Given the paucity of written, architectural and epigraphic evidence between the 8th and 12th centuries CE, the analysis of the image of monks revealed by the hitherto neglected romance-poems is a fundamental tool. I will challenge the traditional view of the existence of a binary opposition among the Śvetāmbara monks in early medieval history, to revisit the question of the laxity of the so-called caityavāsins, and thus to shed light on the complex but still shadowy monastic world at the turn of the first millennium, and to connect it with similar trends and developments in the later history of the Śvetāmbara and Digambara lineages.

Abstract for Online Program Book (maximum 150 words)
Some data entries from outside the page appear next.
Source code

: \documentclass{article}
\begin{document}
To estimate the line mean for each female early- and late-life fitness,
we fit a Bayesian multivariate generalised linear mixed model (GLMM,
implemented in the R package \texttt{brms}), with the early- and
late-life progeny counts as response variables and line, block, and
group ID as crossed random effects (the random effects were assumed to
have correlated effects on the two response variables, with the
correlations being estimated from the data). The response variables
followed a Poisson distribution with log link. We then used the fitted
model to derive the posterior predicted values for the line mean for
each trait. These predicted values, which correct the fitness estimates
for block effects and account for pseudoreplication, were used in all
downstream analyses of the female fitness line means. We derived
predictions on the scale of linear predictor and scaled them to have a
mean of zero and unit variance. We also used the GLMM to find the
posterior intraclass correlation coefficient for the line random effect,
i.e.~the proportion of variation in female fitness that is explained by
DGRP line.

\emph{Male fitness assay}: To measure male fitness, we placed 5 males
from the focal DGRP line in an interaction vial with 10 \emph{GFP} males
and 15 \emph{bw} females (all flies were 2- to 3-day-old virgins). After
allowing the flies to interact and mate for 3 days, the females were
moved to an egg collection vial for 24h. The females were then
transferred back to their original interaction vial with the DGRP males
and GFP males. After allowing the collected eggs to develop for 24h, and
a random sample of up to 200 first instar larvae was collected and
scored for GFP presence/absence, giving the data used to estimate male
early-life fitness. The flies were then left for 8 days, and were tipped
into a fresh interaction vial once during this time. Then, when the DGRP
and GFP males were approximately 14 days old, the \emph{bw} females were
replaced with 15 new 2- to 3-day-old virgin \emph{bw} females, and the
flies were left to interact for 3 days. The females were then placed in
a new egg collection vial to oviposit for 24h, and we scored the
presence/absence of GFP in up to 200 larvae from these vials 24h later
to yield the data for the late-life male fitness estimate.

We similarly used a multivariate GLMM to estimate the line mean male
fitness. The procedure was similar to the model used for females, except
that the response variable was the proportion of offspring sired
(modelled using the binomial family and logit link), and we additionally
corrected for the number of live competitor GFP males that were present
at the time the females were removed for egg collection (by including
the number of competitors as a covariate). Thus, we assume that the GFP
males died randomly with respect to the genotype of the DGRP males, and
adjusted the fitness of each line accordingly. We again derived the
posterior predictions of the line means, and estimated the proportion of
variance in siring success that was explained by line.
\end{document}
In pre-modern Jain literature and in the writings of early 20th century CE scholars, the terms yati and caityavāsin, as applied to ascetics, have taken on a very pejorative connotation and have been used to refer to dissenting monks known for their lax practices. Strikingly, the term yati already appears as an equal to śramaṇa and muni in about ten long narrative works, mainly in prose and verse, written by monks between the 8th and 12th centuries CE. The aim of this paper is to examine in this under-explored corpus and in related works whether the use of the term yati applies to the so-called caityavāsins and if so, which type of monk it characterises in the complex and still shadowy monastic world of the turn of the first millennium.